-- Data to use follows --
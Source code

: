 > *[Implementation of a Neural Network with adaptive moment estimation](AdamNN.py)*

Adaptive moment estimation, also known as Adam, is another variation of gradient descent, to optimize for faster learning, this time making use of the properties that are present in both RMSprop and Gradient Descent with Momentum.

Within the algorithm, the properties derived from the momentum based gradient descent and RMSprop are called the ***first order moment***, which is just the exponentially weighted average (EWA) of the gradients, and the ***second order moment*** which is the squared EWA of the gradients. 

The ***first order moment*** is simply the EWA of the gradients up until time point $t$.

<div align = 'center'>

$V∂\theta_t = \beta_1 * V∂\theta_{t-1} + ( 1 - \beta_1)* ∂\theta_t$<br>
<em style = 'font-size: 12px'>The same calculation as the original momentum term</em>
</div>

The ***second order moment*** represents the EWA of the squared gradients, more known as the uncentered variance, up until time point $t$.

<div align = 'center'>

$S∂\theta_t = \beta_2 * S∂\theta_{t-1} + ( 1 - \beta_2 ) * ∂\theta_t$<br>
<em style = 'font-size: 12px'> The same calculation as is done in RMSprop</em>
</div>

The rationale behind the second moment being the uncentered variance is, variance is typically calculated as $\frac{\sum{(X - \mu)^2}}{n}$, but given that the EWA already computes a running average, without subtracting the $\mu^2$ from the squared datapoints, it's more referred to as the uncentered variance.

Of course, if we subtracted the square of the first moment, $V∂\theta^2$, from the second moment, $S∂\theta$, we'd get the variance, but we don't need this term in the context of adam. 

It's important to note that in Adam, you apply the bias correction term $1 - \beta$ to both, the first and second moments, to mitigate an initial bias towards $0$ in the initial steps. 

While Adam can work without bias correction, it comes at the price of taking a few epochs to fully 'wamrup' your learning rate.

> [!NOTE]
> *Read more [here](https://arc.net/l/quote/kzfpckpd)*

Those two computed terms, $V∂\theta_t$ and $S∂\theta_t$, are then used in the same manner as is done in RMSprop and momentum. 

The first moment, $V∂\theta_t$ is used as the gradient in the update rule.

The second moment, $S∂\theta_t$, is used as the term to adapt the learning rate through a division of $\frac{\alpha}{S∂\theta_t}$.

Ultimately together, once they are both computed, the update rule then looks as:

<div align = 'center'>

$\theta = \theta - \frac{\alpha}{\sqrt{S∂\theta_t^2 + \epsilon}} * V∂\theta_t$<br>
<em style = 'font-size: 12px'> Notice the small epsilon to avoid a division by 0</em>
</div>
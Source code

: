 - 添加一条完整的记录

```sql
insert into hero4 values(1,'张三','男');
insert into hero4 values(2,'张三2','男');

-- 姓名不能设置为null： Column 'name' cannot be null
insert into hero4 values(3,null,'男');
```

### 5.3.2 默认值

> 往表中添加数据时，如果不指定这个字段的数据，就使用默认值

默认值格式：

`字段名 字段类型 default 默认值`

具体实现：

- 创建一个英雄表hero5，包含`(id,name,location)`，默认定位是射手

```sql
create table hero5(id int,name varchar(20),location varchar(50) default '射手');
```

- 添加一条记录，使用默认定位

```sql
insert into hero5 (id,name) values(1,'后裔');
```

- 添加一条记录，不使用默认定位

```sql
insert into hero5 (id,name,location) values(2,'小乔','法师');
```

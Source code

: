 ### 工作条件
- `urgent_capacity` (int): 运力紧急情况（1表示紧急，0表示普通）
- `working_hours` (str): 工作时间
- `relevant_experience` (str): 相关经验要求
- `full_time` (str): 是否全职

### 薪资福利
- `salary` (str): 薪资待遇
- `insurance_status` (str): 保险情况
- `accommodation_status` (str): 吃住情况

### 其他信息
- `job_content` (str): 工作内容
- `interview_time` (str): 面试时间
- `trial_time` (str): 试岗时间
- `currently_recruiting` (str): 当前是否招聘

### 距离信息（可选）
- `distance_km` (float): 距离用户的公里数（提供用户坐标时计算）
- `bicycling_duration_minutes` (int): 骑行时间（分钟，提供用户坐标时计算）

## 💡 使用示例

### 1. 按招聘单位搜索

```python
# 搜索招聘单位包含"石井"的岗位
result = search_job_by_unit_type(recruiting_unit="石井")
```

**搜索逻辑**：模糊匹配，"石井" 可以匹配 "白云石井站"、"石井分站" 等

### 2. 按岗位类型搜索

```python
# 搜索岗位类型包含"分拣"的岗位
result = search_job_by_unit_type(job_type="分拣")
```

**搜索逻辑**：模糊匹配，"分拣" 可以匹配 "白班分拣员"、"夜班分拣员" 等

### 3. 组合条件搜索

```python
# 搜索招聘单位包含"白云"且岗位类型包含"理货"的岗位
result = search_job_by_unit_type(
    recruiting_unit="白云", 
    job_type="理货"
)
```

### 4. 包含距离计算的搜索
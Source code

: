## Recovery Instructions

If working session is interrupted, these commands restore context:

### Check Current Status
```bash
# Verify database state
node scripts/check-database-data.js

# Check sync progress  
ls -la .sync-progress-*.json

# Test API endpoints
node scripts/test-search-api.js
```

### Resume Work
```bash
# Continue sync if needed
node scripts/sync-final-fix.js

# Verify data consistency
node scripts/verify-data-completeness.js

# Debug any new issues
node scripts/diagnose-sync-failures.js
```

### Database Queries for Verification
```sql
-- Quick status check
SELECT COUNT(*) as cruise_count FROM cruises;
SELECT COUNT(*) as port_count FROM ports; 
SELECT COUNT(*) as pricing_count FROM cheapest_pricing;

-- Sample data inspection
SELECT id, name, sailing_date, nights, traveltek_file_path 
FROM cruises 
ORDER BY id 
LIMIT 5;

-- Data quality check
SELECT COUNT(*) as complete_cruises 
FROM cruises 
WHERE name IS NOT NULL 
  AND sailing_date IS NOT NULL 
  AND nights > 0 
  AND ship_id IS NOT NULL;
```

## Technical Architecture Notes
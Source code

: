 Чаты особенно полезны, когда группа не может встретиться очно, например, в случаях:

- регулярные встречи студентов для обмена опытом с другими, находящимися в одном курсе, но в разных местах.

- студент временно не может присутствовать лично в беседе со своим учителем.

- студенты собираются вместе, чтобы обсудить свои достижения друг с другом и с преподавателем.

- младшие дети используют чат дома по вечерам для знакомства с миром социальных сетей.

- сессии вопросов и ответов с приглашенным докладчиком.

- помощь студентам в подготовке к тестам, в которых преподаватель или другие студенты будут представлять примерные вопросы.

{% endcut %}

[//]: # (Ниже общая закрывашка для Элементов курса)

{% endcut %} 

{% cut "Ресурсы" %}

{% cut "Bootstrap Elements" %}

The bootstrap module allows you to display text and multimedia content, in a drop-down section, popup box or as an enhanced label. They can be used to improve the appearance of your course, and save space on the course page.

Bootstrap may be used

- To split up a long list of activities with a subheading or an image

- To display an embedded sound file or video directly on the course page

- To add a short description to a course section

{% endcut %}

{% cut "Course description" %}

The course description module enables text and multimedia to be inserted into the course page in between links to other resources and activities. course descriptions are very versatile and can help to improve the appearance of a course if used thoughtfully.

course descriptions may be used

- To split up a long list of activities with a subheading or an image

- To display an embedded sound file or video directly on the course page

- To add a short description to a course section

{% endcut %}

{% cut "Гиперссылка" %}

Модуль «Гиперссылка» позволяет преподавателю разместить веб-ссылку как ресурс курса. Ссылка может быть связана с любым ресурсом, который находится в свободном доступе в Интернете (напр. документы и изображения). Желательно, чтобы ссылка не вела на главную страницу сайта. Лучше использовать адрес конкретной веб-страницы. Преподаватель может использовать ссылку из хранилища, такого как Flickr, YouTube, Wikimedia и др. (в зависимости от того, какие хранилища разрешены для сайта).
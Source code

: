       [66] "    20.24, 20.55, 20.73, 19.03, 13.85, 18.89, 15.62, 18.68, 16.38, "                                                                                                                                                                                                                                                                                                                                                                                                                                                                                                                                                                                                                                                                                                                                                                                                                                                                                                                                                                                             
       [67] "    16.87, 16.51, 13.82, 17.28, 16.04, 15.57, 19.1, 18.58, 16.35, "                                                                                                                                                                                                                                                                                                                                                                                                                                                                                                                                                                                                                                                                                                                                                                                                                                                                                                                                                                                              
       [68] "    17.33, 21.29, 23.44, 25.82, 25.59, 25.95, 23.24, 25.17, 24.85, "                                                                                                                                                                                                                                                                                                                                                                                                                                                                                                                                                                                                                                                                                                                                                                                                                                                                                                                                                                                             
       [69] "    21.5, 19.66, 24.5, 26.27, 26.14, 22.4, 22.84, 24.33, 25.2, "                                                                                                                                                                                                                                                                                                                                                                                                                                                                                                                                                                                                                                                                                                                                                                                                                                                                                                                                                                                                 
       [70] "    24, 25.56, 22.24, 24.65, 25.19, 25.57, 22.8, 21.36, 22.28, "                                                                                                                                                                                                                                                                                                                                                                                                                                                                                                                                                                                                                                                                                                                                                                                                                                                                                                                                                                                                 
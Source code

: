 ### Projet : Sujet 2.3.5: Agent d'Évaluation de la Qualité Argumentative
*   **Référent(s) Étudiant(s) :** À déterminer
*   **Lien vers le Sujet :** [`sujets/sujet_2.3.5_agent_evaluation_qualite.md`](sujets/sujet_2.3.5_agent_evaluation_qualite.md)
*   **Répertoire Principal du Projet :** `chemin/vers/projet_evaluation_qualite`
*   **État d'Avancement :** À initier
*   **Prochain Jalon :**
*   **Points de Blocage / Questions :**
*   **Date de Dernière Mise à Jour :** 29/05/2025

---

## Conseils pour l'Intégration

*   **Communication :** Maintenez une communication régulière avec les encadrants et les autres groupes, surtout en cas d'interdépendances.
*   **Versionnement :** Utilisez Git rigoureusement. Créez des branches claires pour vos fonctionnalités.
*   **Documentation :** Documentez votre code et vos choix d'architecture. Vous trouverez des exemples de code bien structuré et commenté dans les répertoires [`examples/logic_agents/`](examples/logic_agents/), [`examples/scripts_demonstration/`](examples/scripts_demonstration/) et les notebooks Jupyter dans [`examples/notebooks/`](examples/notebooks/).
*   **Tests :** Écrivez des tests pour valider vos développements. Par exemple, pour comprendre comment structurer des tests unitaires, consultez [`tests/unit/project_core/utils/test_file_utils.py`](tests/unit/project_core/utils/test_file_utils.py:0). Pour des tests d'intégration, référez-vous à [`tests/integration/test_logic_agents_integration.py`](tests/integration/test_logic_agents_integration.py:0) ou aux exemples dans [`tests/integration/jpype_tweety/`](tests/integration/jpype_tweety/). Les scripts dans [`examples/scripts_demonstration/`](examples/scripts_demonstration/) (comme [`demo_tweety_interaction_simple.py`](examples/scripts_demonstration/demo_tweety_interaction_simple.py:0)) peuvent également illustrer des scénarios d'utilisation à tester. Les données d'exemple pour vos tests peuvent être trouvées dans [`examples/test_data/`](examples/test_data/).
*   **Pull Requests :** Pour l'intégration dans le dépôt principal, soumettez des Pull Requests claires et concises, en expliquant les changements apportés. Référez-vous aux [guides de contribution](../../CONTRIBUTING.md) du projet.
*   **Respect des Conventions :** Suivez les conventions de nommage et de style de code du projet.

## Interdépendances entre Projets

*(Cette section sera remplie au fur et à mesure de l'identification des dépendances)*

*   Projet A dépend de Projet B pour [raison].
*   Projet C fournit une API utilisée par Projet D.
-- Data to use concluded --
*What you need to do*. Looking at the records above, return exactly the lines from the line with "pour vos fonctionnalités." to the line with "Documentez votre code", both ends included.

*Worked solution*.
*   **Versionnement :** Utilisez Git rigoureusement. Créez des branches claires pour vos fonctionnalités.
*   **Documentation :** Documentez votre code et vos choix d'architecture. Vous trouverez des exemples de code bien structuré et commenté dans les répertoires [`examples/logic_agents/`](examples/logic_agents/), [`examples/scripts_demonstration/`](examples/scripts_demonstration/) et les notebooks Jupyter dans [`examples/notebooks/`](examples/notebooks/).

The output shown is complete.